In 2018 is het handhavingsbeleid en de organisatie met betrekking tot de kleine belastingmiddelen verder verbeterd. De Belastingdienst heeft in 2018, met uitzondering van de autobelastingen en de schenk- en erfbelasting, voor alle middelen handhavingsplannen 2018 opgesteld en heeft een aantoonbaar proces ingericht om de uitvoering van die plannen te monitoren door middel van kwartaalrapportages. Voor de autobelastingen geldt dat de in 2017 door de AR geconstateerde onduidelijkheid wie binnen de Belastingdienst overkoepelend verantwoordelijk is voor het toezicht op en handhaving van de automiddelen, met de nieuwe topstructuur is weggenomen. Voor 2018 zijn voor de autobelastingen geen nieuwe handhavingsplannen opgesteld; de handhavingsplannen uit 2016 zijn in 2018 nog van toepassing geweest. Inmiddels is een nieuw handhavingsplan voor 2019 opgesteld. Ook voor schenk- en erfbelasting was geen integraal handhavingsplan 2018 opgesteld. Vanaf medio 2018 is voor de schenk- en erfbelasting in weekrapportages ingegaan op de voorraden te behandelen aangiften en acties om deze voorraden terug te dringen, onder meer door het inzetten van extra capaciteit.
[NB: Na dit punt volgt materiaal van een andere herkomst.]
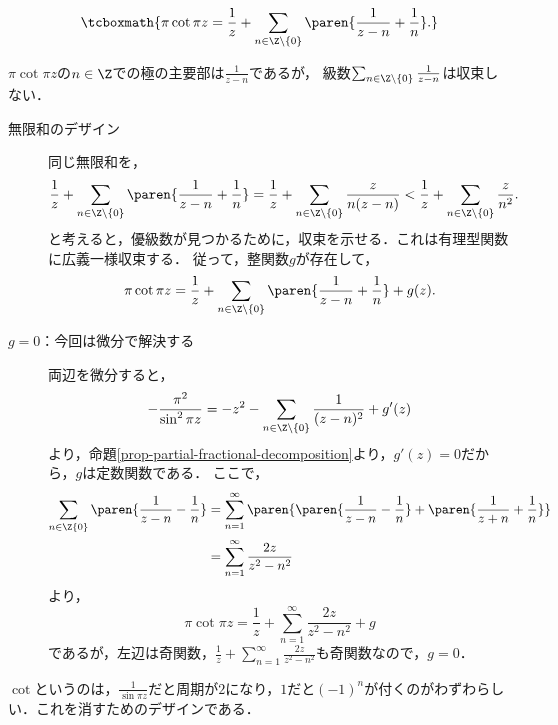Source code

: \documentclass[uplatex, dvipdfmx]{jsreport}
\begin{document}
\begin{proposition}[１位の極を持つもの]
    \[\tcboxmath{\pi\cot\pi z=\frac{1}{z}+\sum_{n\in\Z\setminus\{0\}}\paren{\frac{1}{z-n}+\frac{1}{n}}.}\]
\end{proposition}
\begin{Proof}
    $\pi\cot\pi z$の$n\in\Z$での極の主要部は$\frac{1}{z-n}$であるが，
    級数$\sum_{n\in\Z\setminus\{0\}}\frac{1}{z-n}$は収束しない．
    \begin{description}
        \item[無限和のデザイン] 同じ無限和を，
        \[\frac{1}{z}+\sum_{n\in\Z\setminus\{0\}}\paren{\frac{1}{z-n}+\frac{1}{n}}=\frac{1}{z}+\sum_{n\in\Z\setminus\{0\}}\frac{z}{n(z-n)}<\frac{1}{z}+\sum_{n\in\Z\setminus\{0\}}\frac{z}{n^2}.\]
        と考えると，優級数が見つかるために，収束を示せる．これは有理型関数に広義一様収束する．
        従って，整関数$g$が存在して，
        \[\pi\cot\pi z=\frac{1}{z}+\sum_{n\in\Z\setminus\{0\}}\paren{\frac{1}{z-n}+\frac{1}{n}}+g(z).\]
        \item[$g=0$：今回は微分で解決する]
        両辺を微分すると，
        \[-\frac{\pi^2}{\sin^2\pi z}=-z^2-\sum_{n\in\Z\setminus\{0\}}\frac{1}{(z-n)^2}+g'(z)\]
        より，命題\ref{prop-partial-fractional-decomposition}より，$g'(z)=0$だから，$g$は定数関数である．
        ここで，
        \begin{align*}
            \sum_{n\in\Z\{0\}}\paren{\frac{1}{z-n}-\frac{1}{n}}&=\sum^\infty_{n=1}\paren{\paren{\frac{1}{z-n}-\frac{1}{n}}+\paren{\frac{1}{z+n}+\frac{1}{n}}}\\
            &=\sum^\infty_{n=1}\frac{2z}{z^2-n^2}
        \end{align*}
        より，
        \[\pi\cot\pi z=\frac{1}{z}+\sum^\infty_{n=1}\frac{2z}{z^2-n^2}+g\]
        であるが，左辺は奇関数，$\frac{1}{z}+\sum^\infty_{n=1}\frac{2z}{z^2-n^2}$も奇関数なので，$g=0$．
    \end{description}
\end{Proof}
\begin{remarks}
    $\cot$というのは，$\frac{1}{\sin\pi z}$だと周期が$2$になり，$1$だと$(-1)^n$が付くのがわずわらしい．これを消すためのデザインである．
\end{remarks}
\end{document}
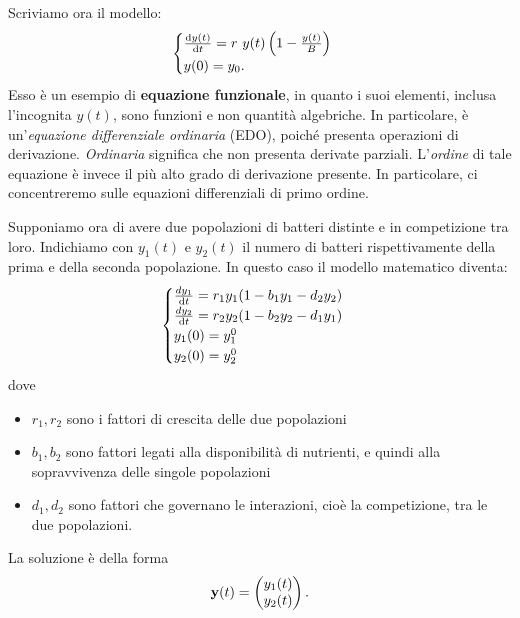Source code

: Scriviamo ora il modello:
\begin{equation*}
\begin{cases}
\frac{\mathrm d y(t)}{\mathrm d t} =r\ y(t)\left( 1-\frac{y(t)}{B}\right)\\
y(0) =y_{0}.
\end{cases}
\end{equation*}
Esso è un esempio di \textbf{equazione funzionale}, in quanto i suoi elementi, inclusa l'incognita $y(t)$, sono funzioni e non quantità algebriche.
In particolare, è un'\textit{equazione differenziale ordinaria} (EDO), poiché presenta operazioni di derivazione.
\textit{Ordinaria} significa che non presenta derivate parziali.
L'\textit{ordine} di tale equazione è invece il più alto grado di derivazione presente.
In particolare, ci concentreremo sulle equazioni differenziali di primo ordine.

Supponiamo ora di avere due popolazioni di batteri distinte e in competizione tra loro. Indichiamo con $y_{1}(t)$ e $y_{2}(t)$ il numero di batteri rispettivamente della prima e della seconda popolazione. In questo caso il modello matematico diventa:
\begin{equation*}
\begin{cases}
\frac{dy_{1}}{\mathrm d t} =r_{1} y_{1}( 1-b_{1} y_{1} -d_{2} y_{2})\\
\frac{dy_{2}}{\mathrm d t} =r_{2} y_{2}( 1-b_{2} y_{2} -d_{1} y_{1})\\
y_{1}(0) =y^{0}_{1}\\
y_{2}(0) =y^{0}_{2}
\end{cases}
\end{equation*}
dove
\begin{itemize}
\item $r_{1} ,r_{2}$ sono i fattori di crescita delle due popolazioni
\item $b_{1} ,b_{2}$ sono fattori legati alla disponibilità di nutrienti, e quindi alla sopravvivenza delle singole popolazioni
\item $d_{1} ,d_{2}$ sono fattori che governano le interazioni, cioè la competizione, tra le due popolazioni.
\end{itemize}

La soluzione è della forma
\begin{equation*}
\mathbf{y}(t) =\begin{pmatrix}
y_{1}(t)\\
y_{2}(t)
\end{pmatrix}.
\end{equation*}

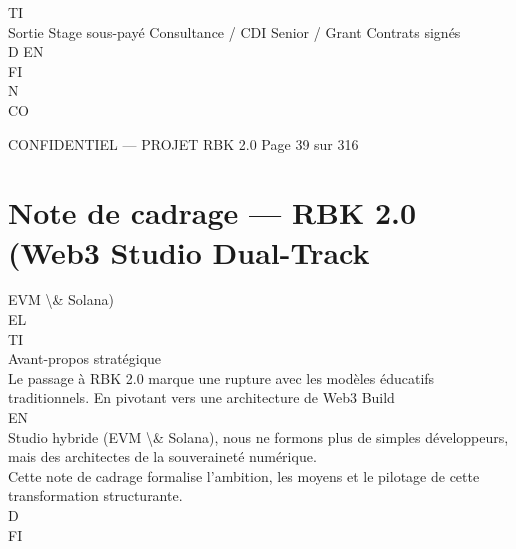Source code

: \documentclass[12pt,landscape,a4paper]{article}
\newenvironment{confidential}
{\begin{tcolorbox}[
    colback=rbkred!5!white,
    colframe=rbkred!75!black,
    title=CONFIDENTIEL,
    fonttitle=\bfseries\color{white},
    coltitle=rbkred!75!black,
    breakable,
    enhanced,
    frame hidden,
    borderline west={2pt}{0pt}{rbkred!75!black}
]}
{\end{tcolorbox}}
\begin{document}
\vspace{0.5em}
\vspace{0.5em}
\vspace{0.5em}
\vspace{0.5em}
TI\\
Sortie        Stage sous-payé                    Consultance / CDI Senior / Grant   Contrats signés\\
\vspace{0.5em}
\vspace{0.5em}
\vspace{0.5em}
\vspace{0.5em}
D   EN\\
FI\\
N\\
CO\\
\vspace{0.5em}
\vspace{0.5em}
\vspace{0.5em}
\vspace{0.5em}
\begin{confidential}CONFIDENTIEL — PROJET RBK 2.0                                  Page 39 sur 316\end{confidential}
\section{Note de cadrage — RBK 2.0 (Web3 Studio Dual-Track}
EVM \textbackslash{}& Solana)\\
\vspace{0.5em}
\vspace{0.5em}
\vspace{0.5em}
\vspace{0.5em}
EL\\
TI\\
Avant-propos stratégique\\
\vspace{0.5em}
Le passage à RBK 2.0 marque une rupture avec les modèles éducatifs traditionnels. En pivotant vers une architecture de Web3 Build\\
\vspace{0.5em}
\vspace{0.5em}
\vspace{0.5em}
\vspace{0.5em}
EN\\
Studio hybride (EVM \textbackslash{}& Solana), nous ne formons plus de simples développeurs, mais des architectes de la souveraineté numérique.\\
Cette note de cadrage formalise l’ambition, les moyens et le pilotage de cette transformation structurante.\\
\vspace{0.5em}
\vspace{0.5em}
\vspace{0.5em}
\vspace{0.5em}
D\\
FI\\
\end{document}
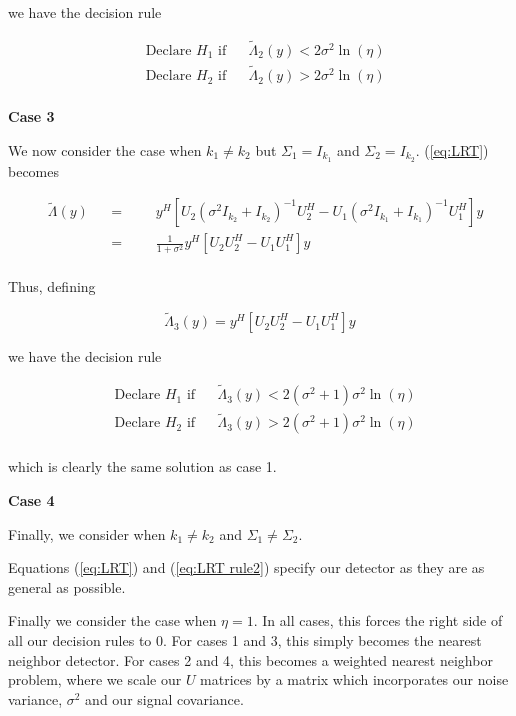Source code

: \documentclass[english]{article}
\begin{document}
we have the decision rule

\begin{equation}
\begin{aligned}
&\text{Declare } H_1 \text{ if}
&& \tilde{\Lambda}_2(y) < 2\sigma^2\ln(\eta)\\
& \text{Declare } H_2 \text{ if}
&& \tilde{\Lambda}_2(y) > 2\sigma^2\ln(\eta)\\
\end{aligned}
\end{equation}

{\bf{Case 3}}

We now consider the case when $k_1\neq k_2$ but $\Sigma_1=I_{k_1}$ and $\Sigma_2=I_{k_2}$. (\ref{eq:LRT}) becomes

\begin{equation}
\begin{aligned}
&\tilde{\Lambda}(y)
&&=
&&&y^H\left[U_2(\sigma^2I_{k_2}+I_{k_2})^{-1}U_2^H-U_1(\sigma^2I_{k_1}+I_{k_1})^{-1}U_1^H\right]y\\
&&&=
&&&\frac{1}{1+\sigma^2}y^H\left[U_2U_2^H-U_1U_1^H\right]y\\
\end{aligned}
\end{equation}

Thus, defining

\begin{equation}
\tilde{\Lambda}_3(y)=y^H\left[U_2U_2^H-U_1U_1^H\right]y
\end{equation}

we have the decision rule

\begin{equation}
\begin{aligned}
&\text{Declare } H_1 \text{ if}
&& \tilde{\Lambda}_3(y) < 2(\sigma^2+1)\sigma^2\ln(\eta)\\
& \text{Declare } H_2 \text{ if}
&& \tilde{\Lambda}_3(y) > 2(\sigma^2+1)\sigma^2\ln(\eta)\\
\end{aligned}
\end{equation}

which is clearly the same solution as case 1.

{\bf{Case 4}}

Finally, we consider when $k_1\neq k_2$ and $\Sigma_1\neq \Sigma_2$.

Equations (\ref{eq:LRT}) and (\ref{eq:LRT rule2}) specify our detector as they are as general as possible.

Finally we consider the case when $\eta=1$. In all cases, this forces the right side of all our decision rules to 0. For cases 1 and 3, this simply becomes the nearest neighbor detector. For cases 2 and 4, this becomes a weighted nearest neighbor problem, where we scale our $U$ matrices by a matrix which incorporates our noise variance, $\sigma^2$ and our signal covariance.
\end{document}
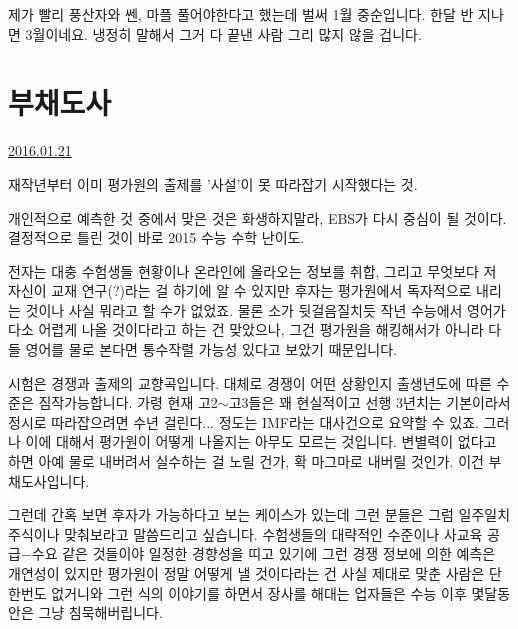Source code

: 제가 빨리 풍산자와 쎈, 마플 풀어야한다고 했는데 벌써 1월 중순입니다. 한달 반 지나면 3월이네요.
냉정히 말해서 그거 다 끝낸 사람 그리 많지 않을 겁니다.
\vspace{5mm}








\section{부채도사}
\href{https://www.kockoc.com/Apoc/603292}{2016.01.21}

\vspace{5mm}

재작년부터 이미 평가원의 출제를 '사설'이 못 따라잡기 시작했다는 것.
\vspace{5mm}

개인적으로 예측한 것 중에서 맞은 것은 화생하지말라, EBS가 다시 중심이 될 것이다.
결정적으로 틀린 것이 바로 2015 수능 수학 난이도.
\vspace{5mm}

전자는 대충 수험생들 현황이나 온라인에 올라오는 정보를 취합, 그리고 무엇보다 저 자신이 교재 연구(?)라는 걸 하기에 알 수 있지만
후자는 평가원에서 독자적으로 내리는 것이나 사실 뭐라고 할 수가 없었죠.
물론 소가 뒷걸음질치듯 작년 수능에서 영어가 다소 어렵게 나올 것이다라고 하는 건 맞았으나,
그건 평가원을 해킹해서가 아니라 다들 영어를 물로 본다면 통수작렬 가능성 있다고 보았기 때문입니다.
\vspace{5mm}

시험은 경쟁과 출제의 교향곡입니다.
대체로 경쟁이 어떤 상황인지 출생년도에 따른 수준은 짐작가능합니다.
가령 현재 고2$\sim$고3들은 꽤 현실적이고 선행 3년치는 기본이라서 정시로 따라잡으려면 수년 걸린다... 정도는 IMF라는 대사건으로 요약할 수 있죠.
그러나 이에 대해서 평가원이 어떻게 나올지는 아무도 모르는 것입니다.
변별력이 없다고 하면 아예 물로 내버려서 실수하는 걸 노릴 건가, 확 마그마로 내버릴 것인가. 이건 부채도사입니다.
\vspace{5mm}

그런데 간혹 보면 후자가 가능하다고 보는 케이스가 있는데 그런 분들은 그럼 일주일치 주식이나 맞춰보라고 말씀드리고 싶습니다.
수험생들의 대략적인 수준이나 사교육 공급$-$수요 같은 것들이야 일정한 경향성을 띠고 있기에 그런 경쟁 정보에 의한 예측은 개연성이 있지만
평가원이 정말 어떻게 낼 것이다라는 건 사실 제대로 맞춘 사람은 단 한번도 없거니와
그런 식의 이야기를 하면서 장사를 해대는 업자들은 수능 이후 몇달동안은 그냥 침묵해버립니다.
\vspace{5mm}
d.4 Bedrijfscontinuïteitsbeheer Belastingdienst

De Belastingdienst werkt aan het implementeren van Business Continuity Management (BCM). De implementatie van BCM gebeurt met behulp van een volwassenheidsmodel en moet op termijn zeker stellen dat bij ernstige calamiteiten de continuïteit van de uitvoerings- en toezichtsprocessen bij de Belastingdienst niet in gevaar komt. Het afgelopen jaar heeft de Belastingdienst veel personele capaciteit ingezet op het voldoen aan de eisen van Algemene Verordening Gegevensbescherming (AVG), waardoor er minder capaciteit dan gewenst beschikbaar was voor het orde brengen van het bedrijfscontinuïteitsbeheer. Wel is de Belastingdienst inmiddels vergevorderd met het opzetten van een crisismanagementorganisatie en bestaat een volledig beeld van het volwassenheidsniveau van onderdelen van de Belastingdienst op het vlak van bedrijfscontinuïteitsbeheer. Ook is een roadmap gemaakt om de invoering van BCM verder inhoud te geven. In 2019 wordt ingezet op de invoering van herstelstrategieën en daarop aansluitende herstelplannen en het uitvoeren van business impact analyses.

111

Kamerstukken II 2018–2019, 35 000-IX, nr. 17.

112

Kamerstukken II 2017–2018, 31 066, nr. 421.

113

Kamerstukken II 2018–2019, 35 010, nr. 6.

114

Kamerstukken II 2018–2019, 35 010, nr. 7.